** Opening Data to process block **

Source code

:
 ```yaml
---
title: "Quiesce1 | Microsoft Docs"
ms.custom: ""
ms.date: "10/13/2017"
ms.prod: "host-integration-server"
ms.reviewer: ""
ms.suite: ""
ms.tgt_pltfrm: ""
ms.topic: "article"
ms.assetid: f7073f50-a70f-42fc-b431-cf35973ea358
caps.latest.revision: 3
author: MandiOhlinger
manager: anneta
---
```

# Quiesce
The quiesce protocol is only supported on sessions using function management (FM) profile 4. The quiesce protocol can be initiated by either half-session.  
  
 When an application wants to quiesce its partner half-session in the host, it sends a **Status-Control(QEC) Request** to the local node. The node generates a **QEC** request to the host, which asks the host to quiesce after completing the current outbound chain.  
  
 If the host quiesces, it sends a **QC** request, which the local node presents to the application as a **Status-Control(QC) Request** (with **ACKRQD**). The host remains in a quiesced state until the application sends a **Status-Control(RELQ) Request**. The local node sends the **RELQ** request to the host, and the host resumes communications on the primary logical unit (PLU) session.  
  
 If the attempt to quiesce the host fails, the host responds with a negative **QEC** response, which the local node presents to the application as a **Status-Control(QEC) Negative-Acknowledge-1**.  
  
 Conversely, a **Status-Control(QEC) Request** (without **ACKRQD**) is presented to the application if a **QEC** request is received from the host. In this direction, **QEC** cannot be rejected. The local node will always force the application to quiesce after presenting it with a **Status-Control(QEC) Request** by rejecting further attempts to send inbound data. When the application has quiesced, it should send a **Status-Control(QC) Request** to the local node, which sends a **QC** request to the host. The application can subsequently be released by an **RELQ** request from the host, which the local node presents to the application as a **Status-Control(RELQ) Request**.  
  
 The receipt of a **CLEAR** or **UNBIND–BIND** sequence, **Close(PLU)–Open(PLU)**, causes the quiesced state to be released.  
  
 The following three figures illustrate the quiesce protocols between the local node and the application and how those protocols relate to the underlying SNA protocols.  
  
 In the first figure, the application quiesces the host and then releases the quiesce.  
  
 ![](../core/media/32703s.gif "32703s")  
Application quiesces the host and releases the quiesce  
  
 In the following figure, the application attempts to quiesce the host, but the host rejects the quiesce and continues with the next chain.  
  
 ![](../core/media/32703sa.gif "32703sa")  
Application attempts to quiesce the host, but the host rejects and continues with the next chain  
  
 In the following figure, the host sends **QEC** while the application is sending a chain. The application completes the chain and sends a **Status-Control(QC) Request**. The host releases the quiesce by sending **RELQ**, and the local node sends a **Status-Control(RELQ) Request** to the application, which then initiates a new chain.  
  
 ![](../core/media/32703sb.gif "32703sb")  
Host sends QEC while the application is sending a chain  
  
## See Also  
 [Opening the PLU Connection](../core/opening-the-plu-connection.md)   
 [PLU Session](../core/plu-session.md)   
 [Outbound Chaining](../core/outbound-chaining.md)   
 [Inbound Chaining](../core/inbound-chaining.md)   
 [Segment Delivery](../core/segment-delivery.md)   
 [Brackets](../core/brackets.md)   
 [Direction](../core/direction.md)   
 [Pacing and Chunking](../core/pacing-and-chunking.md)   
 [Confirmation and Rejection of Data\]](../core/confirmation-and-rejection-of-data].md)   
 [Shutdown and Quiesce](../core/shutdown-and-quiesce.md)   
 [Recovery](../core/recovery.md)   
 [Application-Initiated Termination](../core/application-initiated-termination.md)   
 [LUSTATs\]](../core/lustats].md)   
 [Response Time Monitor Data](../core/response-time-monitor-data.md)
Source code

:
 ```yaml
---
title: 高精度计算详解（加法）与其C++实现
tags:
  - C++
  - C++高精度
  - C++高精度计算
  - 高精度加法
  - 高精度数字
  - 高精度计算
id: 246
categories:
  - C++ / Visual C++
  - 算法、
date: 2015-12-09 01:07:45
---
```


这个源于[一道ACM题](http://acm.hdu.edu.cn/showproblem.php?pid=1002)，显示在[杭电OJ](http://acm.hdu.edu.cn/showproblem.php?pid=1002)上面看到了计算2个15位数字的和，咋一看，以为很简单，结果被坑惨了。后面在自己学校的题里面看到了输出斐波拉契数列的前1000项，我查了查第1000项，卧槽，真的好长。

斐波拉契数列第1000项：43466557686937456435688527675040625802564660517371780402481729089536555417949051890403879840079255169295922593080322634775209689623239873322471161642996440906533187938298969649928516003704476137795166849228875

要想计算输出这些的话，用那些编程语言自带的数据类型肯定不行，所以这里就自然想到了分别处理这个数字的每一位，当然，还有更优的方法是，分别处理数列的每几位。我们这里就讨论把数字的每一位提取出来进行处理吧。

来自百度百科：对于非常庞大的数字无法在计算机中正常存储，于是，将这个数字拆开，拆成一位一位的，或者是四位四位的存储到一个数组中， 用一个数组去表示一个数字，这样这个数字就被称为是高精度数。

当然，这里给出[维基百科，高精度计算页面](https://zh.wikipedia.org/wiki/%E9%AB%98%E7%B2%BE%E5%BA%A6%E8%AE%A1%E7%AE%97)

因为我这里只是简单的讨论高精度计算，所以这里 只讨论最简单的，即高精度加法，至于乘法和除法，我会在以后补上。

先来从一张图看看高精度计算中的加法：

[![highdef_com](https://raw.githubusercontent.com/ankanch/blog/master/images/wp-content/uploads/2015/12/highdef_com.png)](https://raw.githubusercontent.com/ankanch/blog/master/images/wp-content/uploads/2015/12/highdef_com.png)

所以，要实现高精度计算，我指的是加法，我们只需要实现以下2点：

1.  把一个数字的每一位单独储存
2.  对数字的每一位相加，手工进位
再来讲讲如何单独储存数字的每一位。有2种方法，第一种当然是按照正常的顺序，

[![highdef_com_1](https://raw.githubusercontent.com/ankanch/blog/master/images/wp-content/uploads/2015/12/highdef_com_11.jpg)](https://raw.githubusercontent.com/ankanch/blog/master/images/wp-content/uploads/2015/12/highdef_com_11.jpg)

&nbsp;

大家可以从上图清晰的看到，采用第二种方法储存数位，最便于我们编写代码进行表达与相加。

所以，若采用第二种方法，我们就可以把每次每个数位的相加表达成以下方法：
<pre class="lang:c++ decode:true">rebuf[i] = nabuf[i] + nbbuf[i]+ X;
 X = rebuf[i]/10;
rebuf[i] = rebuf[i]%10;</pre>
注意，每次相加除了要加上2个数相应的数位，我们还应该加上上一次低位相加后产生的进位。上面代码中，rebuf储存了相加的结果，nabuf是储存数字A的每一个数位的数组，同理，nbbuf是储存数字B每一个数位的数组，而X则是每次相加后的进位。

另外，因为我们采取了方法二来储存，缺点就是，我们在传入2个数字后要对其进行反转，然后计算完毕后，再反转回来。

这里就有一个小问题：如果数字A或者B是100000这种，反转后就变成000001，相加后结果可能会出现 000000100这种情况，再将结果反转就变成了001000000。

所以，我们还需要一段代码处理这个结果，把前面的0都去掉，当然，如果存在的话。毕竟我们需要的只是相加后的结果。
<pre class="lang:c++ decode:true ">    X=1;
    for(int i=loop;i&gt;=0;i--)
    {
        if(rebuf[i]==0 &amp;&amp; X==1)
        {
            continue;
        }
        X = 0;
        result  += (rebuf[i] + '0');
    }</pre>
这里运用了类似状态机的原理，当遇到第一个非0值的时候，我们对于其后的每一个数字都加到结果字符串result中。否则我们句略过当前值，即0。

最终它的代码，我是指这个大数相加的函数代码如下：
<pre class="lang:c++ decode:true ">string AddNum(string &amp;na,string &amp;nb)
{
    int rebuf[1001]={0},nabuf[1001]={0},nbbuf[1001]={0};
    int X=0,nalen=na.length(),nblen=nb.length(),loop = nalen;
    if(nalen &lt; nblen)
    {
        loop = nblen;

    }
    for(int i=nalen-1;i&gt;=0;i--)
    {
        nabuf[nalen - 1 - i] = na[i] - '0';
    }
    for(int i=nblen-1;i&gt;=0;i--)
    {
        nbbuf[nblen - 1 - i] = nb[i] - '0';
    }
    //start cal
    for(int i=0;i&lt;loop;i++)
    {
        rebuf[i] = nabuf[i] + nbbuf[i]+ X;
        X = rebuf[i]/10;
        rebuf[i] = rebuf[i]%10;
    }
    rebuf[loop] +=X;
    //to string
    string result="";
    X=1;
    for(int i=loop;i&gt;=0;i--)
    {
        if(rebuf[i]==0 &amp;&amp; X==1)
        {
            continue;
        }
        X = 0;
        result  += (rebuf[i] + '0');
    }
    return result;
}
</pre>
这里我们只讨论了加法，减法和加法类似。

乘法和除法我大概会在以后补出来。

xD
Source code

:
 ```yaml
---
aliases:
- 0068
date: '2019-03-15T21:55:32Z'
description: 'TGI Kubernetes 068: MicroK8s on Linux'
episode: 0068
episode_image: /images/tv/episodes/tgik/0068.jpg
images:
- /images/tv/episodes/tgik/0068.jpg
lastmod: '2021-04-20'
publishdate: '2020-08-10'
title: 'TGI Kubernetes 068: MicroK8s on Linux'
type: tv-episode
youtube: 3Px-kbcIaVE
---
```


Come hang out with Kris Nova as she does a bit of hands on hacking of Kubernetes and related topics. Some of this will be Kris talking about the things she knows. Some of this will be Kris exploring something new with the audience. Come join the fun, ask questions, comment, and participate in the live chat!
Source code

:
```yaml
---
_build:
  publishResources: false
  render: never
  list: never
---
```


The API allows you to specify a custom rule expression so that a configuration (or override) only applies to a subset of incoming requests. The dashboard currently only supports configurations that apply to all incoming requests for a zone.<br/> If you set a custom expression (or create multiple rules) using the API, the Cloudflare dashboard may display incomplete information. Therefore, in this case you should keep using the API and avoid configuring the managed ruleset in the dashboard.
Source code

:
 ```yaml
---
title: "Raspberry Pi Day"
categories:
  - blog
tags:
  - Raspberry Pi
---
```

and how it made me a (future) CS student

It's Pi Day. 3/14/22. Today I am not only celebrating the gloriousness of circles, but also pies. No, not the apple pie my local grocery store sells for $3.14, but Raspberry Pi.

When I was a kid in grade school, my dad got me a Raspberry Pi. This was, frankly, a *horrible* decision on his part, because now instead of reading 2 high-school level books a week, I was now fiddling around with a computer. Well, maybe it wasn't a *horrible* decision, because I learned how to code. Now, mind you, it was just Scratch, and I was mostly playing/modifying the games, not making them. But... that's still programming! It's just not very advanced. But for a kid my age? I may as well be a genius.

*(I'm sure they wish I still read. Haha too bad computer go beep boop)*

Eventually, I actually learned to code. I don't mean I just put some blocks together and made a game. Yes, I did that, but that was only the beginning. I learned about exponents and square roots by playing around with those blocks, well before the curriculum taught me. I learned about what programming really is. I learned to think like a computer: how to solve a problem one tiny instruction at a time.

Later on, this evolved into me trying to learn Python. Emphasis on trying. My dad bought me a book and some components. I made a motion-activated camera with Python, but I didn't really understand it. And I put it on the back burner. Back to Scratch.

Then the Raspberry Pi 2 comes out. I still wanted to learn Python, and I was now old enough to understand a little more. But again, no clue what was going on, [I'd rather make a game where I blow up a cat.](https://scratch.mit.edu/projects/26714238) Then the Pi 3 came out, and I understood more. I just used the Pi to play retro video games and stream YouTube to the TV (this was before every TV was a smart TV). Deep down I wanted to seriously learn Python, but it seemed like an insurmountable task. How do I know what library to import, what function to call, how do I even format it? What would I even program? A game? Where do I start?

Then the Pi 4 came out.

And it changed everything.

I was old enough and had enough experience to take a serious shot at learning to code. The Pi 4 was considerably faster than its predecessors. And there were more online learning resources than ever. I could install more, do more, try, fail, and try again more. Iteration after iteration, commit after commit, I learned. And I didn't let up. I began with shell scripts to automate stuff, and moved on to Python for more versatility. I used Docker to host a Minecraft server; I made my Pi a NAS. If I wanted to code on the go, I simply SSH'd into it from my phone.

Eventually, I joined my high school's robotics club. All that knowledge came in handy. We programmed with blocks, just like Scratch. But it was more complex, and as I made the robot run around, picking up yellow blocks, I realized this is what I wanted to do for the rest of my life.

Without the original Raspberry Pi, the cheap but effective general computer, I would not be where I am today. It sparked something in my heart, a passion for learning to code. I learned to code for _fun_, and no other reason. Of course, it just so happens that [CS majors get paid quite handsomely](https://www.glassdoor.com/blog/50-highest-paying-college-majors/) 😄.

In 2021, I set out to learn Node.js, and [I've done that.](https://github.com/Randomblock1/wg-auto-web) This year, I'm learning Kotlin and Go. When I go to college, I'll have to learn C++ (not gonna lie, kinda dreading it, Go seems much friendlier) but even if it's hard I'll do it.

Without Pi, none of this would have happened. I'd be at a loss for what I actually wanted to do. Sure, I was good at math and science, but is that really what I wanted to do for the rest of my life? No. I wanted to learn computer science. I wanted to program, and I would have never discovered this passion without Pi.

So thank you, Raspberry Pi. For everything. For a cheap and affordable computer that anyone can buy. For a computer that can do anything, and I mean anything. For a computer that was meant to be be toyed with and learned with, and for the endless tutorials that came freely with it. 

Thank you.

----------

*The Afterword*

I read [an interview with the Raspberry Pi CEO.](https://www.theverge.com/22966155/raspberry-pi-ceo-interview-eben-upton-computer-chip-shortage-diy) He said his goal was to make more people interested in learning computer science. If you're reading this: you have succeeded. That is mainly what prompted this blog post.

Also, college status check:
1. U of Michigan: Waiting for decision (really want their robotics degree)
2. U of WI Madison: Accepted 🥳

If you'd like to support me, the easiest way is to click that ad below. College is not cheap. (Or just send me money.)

** Closing Data to process block **

◆ **Task item**:
Gather each line of the records holding the string "direction".

◆ **Output of the exercise**:
 Conversely, a **Status-Control(QEC) Request** (without **ACKRQD**) is presented to the application if a **QEC** request is received from the host. In this direction, **QEC** cannot be rejected. The local node will always force the application to quiesce after presenting it with a **Status-Control(QEC) Request** by rejecting further attempts to send inbound data. When the application has quiesced, it should send a **Status-Control(QC) Request** to the local node, which sends a **QC** request to the host. The application can subsequently be released by an **RELQ** request from the host, which the local node presents to the application as a **Status-Control(RELQ) Request**.  
 [Direction](../core/direction.md)   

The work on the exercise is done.